Tim put a picture on the screen of a chunk of Welsh hillside. The hillside was divided by a fence that ran from the road up to the rocky cliff top. To the left was the usual sheep grazed scene, shorn of all but the shortest grasses, bare, and barren.
But on the right hand side, protected as it had been from the sheep, the picture was staggeringly different. The hillside was a riot of small trees, birch, rowan and juniper and blackthorn bushes.
Who built the fence? Tim had yet to find out, but the message was clear. Give nature a chance and she will restore and recover damaged landscapes. And once the landscape is restored wildlife will find it and move in.
Knepp Estate a 3,500 acre ex arable farm in Sussex is proof of this. Tim had led a team from Derbyshire Wildlife Trust in the early summer to see the pioneering and inspiring work that Charlie Burrell and his wife Isabella Tree have done in wilding their farm.
Just two examples illustrate their success, Nightingales have declined by 90% since the 1970’s across Southern England but have found Knepp and are making it a stronghold, the Emperor butterfly is flourishing there and the early morning air is full of bird song. Tim and his team were astonished and moved by the dawn chorus.
The vision for the uplands is to achieve something similar on a landscape scale for the Peak District.

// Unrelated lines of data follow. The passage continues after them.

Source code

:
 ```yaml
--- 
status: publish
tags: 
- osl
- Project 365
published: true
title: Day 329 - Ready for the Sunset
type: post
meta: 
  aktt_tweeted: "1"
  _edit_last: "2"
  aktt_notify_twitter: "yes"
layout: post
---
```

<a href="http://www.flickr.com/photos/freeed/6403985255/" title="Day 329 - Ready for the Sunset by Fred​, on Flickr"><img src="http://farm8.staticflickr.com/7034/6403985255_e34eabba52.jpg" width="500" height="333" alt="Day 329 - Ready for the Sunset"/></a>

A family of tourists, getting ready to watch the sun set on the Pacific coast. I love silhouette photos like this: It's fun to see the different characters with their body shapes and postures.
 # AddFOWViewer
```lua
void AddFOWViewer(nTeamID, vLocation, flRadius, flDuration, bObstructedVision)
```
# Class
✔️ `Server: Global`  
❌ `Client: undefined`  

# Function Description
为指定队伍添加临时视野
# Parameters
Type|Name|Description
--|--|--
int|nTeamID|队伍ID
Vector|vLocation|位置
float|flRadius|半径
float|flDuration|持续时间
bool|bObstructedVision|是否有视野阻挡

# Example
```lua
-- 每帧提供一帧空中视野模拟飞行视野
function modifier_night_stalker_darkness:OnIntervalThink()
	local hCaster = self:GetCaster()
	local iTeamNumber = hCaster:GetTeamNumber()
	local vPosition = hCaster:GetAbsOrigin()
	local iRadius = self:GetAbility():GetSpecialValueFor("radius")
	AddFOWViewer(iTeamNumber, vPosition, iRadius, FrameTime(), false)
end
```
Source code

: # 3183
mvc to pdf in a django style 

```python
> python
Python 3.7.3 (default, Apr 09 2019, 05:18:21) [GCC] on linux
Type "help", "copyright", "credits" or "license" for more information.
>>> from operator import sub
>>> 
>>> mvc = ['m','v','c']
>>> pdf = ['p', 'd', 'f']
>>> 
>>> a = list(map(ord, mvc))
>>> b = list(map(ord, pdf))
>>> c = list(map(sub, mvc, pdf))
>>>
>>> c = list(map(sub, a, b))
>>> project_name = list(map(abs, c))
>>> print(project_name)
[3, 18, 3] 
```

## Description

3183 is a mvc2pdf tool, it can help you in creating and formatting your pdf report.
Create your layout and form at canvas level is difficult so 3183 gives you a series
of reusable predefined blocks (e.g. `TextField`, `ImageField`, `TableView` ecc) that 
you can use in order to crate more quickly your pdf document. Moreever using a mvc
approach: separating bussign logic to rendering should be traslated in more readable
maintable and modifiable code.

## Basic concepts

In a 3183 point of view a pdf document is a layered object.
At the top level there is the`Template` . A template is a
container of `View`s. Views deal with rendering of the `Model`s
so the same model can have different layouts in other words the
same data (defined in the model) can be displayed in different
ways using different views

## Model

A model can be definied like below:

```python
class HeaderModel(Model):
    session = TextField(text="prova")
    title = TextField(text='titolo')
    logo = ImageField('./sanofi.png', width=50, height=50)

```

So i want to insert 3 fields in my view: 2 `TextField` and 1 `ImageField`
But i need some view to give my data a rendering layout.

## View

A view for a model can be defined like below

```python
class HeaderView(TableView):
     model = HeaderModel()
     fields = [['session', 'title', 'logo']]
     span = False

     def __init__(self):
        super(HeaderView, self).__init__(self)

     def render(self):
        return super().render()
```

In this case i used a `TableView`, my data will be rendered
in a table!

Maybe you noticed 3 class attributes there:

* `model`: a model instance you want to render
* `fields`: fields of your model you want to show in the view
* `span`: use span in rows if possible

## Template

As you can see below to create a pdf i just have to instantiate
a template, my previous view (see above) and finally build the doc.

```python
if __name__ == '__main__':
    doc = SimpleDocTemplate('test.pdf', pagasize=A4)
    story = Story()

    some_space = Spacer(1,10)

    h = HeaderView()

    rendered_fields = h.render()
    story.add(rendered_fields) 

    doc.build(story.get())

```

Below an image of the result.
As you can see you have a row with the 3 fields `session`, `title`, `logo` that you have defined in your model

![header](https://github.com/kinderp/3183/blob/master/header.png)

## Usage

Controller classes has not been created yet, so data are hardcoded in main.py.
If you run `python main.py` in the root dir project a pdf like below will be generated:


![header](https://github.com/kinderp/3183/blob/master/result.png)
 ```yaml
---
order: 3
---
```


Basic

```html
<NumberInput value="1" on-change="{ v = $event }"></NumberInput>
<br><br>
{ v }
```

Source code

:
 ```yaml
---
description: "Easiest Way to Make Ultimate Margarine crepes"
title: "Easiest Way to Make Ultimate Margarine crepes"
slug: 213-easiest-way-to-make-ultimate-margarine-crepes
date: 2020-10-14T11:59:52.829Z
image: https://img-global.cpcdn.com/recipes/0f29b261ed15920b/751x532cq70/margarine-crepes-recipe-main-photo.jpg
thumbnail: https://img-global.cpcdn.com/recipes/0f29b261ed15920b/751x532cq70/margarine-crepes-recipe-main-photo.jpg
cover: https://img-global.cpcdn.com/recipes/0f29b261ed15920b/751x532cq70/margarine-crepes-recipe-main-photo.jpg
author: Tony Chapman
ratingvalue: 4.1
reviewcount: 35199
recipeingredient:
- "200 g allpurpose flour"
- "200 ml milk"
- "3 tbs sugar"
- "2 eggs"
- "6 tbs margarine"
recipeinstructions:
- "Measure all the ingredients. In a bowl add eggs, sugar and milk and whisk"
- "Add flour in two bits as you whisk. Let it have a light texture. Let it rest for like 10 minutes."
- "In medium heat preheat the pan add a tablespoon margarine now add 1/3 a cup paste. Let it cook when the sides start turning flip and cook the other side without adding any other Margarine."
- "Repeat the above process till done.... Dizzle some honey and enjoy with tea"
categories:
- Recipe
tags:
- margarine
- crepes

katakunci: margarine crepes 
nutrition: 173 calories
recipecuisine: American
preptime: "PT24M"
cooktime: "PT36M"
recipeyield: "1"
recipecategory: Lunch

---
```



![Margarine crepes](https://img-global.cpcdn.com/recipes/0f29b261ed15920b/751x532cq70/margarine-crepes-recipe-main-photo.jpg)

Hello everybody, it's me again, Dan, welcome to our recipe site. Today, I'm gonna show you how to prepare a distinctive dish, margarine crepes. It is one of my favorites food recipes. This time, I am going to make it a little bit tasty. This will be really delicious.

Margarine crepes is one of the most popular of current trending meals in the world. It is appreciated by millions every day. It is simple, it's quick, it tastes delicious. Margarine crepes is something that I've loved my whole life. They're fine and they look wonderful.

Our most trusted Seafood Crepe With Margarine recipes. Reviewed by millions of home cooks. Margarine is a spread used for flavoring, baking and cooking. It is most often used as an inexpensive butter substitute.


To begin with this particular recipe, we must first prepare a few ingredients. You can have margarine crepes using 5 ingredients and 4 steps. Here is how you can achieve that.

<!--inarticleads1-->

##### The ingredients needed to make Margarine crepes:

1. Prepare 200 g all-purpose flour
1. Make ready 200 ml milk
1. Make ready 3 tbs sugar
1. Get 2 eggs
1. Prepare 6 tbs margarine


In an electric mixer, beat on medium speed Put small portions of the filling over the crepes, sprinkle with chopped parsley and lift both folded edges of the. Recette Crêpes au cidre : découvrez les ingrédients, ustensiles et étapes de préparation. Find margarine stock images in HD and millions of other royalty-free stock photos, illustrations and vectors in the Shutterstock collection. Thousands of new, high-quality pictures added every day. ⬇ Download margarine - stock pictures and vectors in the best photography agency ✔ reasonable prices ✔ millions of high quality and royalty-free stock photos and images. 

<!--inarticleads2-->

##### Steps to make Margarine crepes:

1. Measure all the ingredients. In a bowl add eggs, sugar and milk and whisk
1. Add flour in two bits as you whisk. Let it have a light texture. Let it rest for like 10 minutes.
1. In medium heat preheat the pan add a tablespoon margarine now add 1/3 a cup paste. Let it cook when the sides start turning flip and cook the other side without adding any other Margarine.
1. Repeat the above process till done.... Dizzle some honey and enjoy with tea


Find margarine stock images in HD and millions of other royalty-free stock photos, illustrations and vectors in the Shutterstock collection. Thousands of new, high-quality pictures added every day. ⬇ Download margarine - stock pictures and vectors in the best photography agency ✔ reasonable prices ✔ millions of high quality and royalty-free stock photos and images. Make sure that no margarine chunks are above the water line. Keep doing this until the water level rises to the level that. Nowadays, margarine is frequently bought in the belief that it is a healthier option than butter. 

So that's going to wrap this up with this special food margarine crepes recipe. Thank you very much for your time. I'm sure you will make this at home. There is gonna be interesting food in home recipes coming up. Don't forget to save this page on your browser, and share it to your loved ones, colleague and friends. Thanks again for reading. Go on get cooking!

To enable the landscape to recover and heal itself, to encourage once common species such as Pine Marten and red squirrels to return and thrive. And to provide a wonderful place for us, our children and grandchildren to learn about and appreciate the natural world all around us.

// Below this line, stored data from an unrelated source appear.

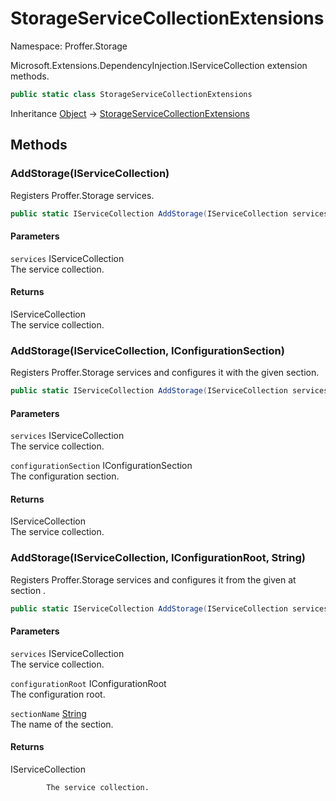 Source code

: # StorageServiceCollectionExtensions

Namespace: Proffer.Storage

Microsoft.Extensions.DependencyInjection.IServiceCollection extension methods.

```csharp
public static class StorageServiceCollectionExtensions
```

Inheritance [Object](https://docs.microsoft.com/en-us/dotnet/api/system.object) → [StorageServiceCollectionExtensions](./proffer.storage.storageservicecollectionextensions)

## Methods

### **AddStorage(IServiceCollection)**

Registers Proffer.Storage services.

```csharp
public static IServiceCollection AddStorage(IServiceCollection services)
```

#### Parameters

`services` IServiceCollection<br>
The service collection.

#### Returns

IServiceCollection<br>
The service collection.

### **AddStorage(IServiceCollection, IConfigurationSection)**

Registers Proffer.Storage services and configures it with the given section.

```csharp
public static IServiceCollection AddStorage(IServiceCollection services, IConfigurationSection configurationSection)
```

#### Parameters

`services` IServiceCollection<br>
The service collection.

`configurationSection` IConfigurationSection<br>
The configuration section.

#### Returns

IServiceCollection<br>
The service collection.

### **AddStorage(IServiceCollection, IConfigurationRoot, String)**

Registers Proffer.Storage services and configures it from the given  at section .

```csharp
public static IServiceCollection AddStorage(IServiceCollection services, IConfigurationRoot configurationRoot, string sectionName)
```

#### Parameters

`services` IServiceCollection<br>
The service collection.

`configurationRoot` IConfigurationRoot<br>
The configuration root.

`sectionName` [String](https://docs.microsoft.com/en-us/dotnet/api/system.string)<br>
The name of the section.

#### Returns

IServiceCollection<br>

            The service collection.
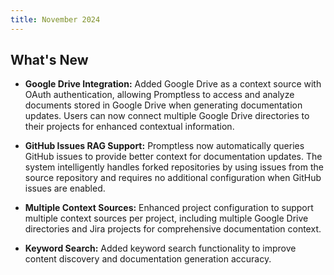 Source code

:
 ```yaml
---
title: November 2024
---
```


## What's New

* **Google Drive Integration:** Added Google Drive as a context source with OAuth authentication, allowing Promptless to access and analyze documents stored in Google Drive when generating documentation updates. Users can now connect multiple Google Drive directories to their projects for enhanced contextual information.

* **GitHub Issues RAG Support:** Promptless now automatically queries GitHub issues to provide better context for documentation updates. The system intelligently handles forked repositories by using issues from the source repository and requires no additional configuration when GitHub issues are enabled.

* **Multiple Context Sources:** Enhanced project configuration to support multiple context sources per project, including multiple Google Drive directories and Jira projects for comprehensive documentation context.

* **Keyword Search:** Added keyword search functionality to improve content discovery and documentation generation accuracy.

But to do this, to achieve this vision, will require a landscape scale solution.
Tim talked about the isolation of the Derbyshire Wildlife reserves, surrounded as they often are by grouse moors and shooting estates with their traps and snares. The reserves become little refuges for nature but on too small and too fragmented a scale.

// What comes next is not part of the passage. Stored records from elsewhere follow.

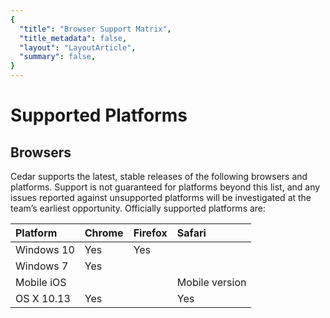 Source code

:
 ```yaml
---
{
  "title": "Browser Support Matrix",
  "title_metadata": false,
  "layout": "LayoutArticle",
  "summary": false,
}
---
```


# Supported Platforms

## Browsers

Cedar supports the latest, stable releases of the following browsers and platforms. Support is not guaranteed for platforms beyond this list, and any issues reported against unsupported platforms will be investigated at the team’s earliest opportunity.
Officially supported platforms are:

| **Platform** | **Chrome** | **Firefox** | **Safari**     |
| :----------- | :--------- | :---------- | :------------- |
| Windows 10   | Yes        | Yes         |                |
| Windows 7    | Yes        |             |                |
| Mobile iOS   |            |             | Mobile version |
| OS X 10.13   | Yes        |             | Yes            |
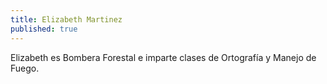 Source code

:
 ```yaml
---
title: Elizabeth Martinez
published: true
---
```


Elizabeth es Bombera Forestal e imparte clases de Ortografía y Manejo de Fuego. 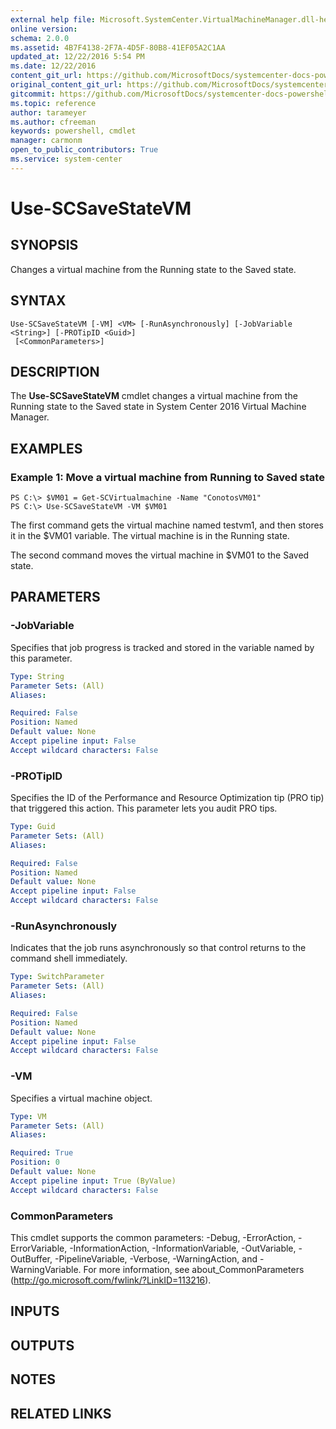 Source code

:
 ```yaml
---
external help file: Microsoft.SystemCenter.VirtualMachineManager.dll-help.xml
online version: 
schema: 2.0.0
ms.assetid: 4B7F4138-2F7A-4D5F-80B8-41EF05A2C1AA
updated_at: 12/22/2016 5:54 PM
ms.date: 12/22/2016
content_git_url: https://github.com/MicrosoftDocs/systemcenter-docs-powershell/blob/master/systemcenter-cmdlets/SystemCenter2016/VirtualMachineManager/vlatest/Use-SCSaveStateVM.md
original_content_git_url: https://github.com/MicrosoftDocs/systemcenter-docs-powershell/blob/master/systemcenter-cmdlets/SystemCenter2016/VirtualMachineManager/vlatest/Use-SCSaveStateVM.md
gitcommit: https://github.com/MicrosoftDocs/systemcenter-docs-powershell/blob/17c3a51bd892aad46c731d9f381f0704b4815004/systemcenter-cmdlets/SystemCenter2016/VirtualMachineManager/vlatest/Use-SCSaveStateVM.md
ms.topic: reference
author: tarameyer
ms.author: cfreeman
keywords: powershell, cmdlet
manager: carmonm
open_to_public_contributors: True
ms.service: system-center
---
```


# Use-SCSaveStateVM

## SYNOPSIS
Changes a virtual machine from the Running state to the Saved state.

## SYNTAX

```
Use-SCSaveStateVM [-VM] <VM> [-RunAsynchronously] [-JobVariable <String>] [-PROTipID <Guid>]
 [<CommonParameters>]
```

## DESCRIPTION
The **Use-SCSaveStateVM** cmdlet changes a virtual machine from the Running state to the Saved state in System Center 2016 Virtual Machine Manager.

## EXAMPLES

### Example 1: Move a virtual machine from Running to Saved state
```
PS C:\> $VM01 = Get-SCVirtualmachine -Name "ConotosVM01" 
PS C:\> Use-SCSaveStateVM -VM $VM01
```

The first command gets the virtual machine named testvm1, and then stores it in the $VM01 variable.
The virtual machine is in the Running state.

The second command moves the virtual machine in $VM01 to the Saved state.

## PARAMETERS

### -JobVariable
Specifies that job progress is tracked and stored in the variable named by this parameter.

```yaml
Type: String
Parameter Sets: (All)
Aliases: 

Required: False
Position: Named
Default value: None
Accept pipeline input: False
Accept wildcard characters: False
```

### -PROTipID
Specifies the ID of the Performance and Resource Optimization tip (PRO tip) that triggered this action.
This parameter lets you audit PRO tips.

```yaml
Type: Guid
Parameter Sets: (All)
Aliases: 

Required: False
Position: Named
Default value: None
Accept pipeline input: False
Accept wildcard characters: False
```

### -RunAsynchronously
Indicates that the job runs asynchronously so that control returns to the command shell immediately.

```yaml
Type: SwitchParameter
Parameter Sets: (All)
Aliases: 

Required: False
Position: Named
Default value: None
Accept pipeline input: False
Accept wildcard characters: False
```

### -VM
Specifies a virtual machine object.

```yaml
Type: VM
Parameter Sets: (All)
Aliases: 

Required: True
Position: 0
Default value: None
Accept pipeline input: True (ByValue)
Accept wildcard characters: False
```

### CommonParameters
This cmdlet supports the common parameters: -Debug, -ErrorAction, -ErrorVariable, -InformationAction, -InformationVariable, -OutVariable, -OutBuffer, -PipelineVariable, -Verbose, -WarningAction, and -WarningVariable. For more information, see about_CommonParameters (http://go.microsoft.com/fwlink/?LinkID=113216).

## INPUTS

## OUTPUTS

## NOTES

## RELATED LINKS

A good example of this is the Lady Bower Woods Reserve. The picture below illustrates the point. To the left of the stone wall is the Moscar Grouse Moor, to the right the DWT reserve.
But create a landscape wide approach and then these reserves become isolated no more, but become vital hot spots of wildlife that can then spread out into the wider landscape.
Of course it will all take time. There are a multitude of landowners and stakeholders to consult with and bring on board. But things are changing. Almost daily there is news of new initiatives and schemes, the recent ‘Summit to Shore’ rewilding project in Wales and the plans to restore the Caledonian Forest in Scotland to name but two.
And with the drive and vision of Derbyshire Wildlife Trust and all the other wildlife groups including the work that Buxton Civic Association is doing to create woodland habitats that encourage greater biodiversity, then a grand plan for the Peak District will not be far behind.
One day soon perhaps there will no need for a fence and we can learn how to let nature survive and thrive alongside us.
A Peak District teeming with wildlife, with wildflowers and trees and scrub, where bird song and the hum of insects is taken for granted again, and who knows what might be lurking in the undergrowth or surprise you round the next corner in the forest.
That is some vision, and some picture. It is something worth working for.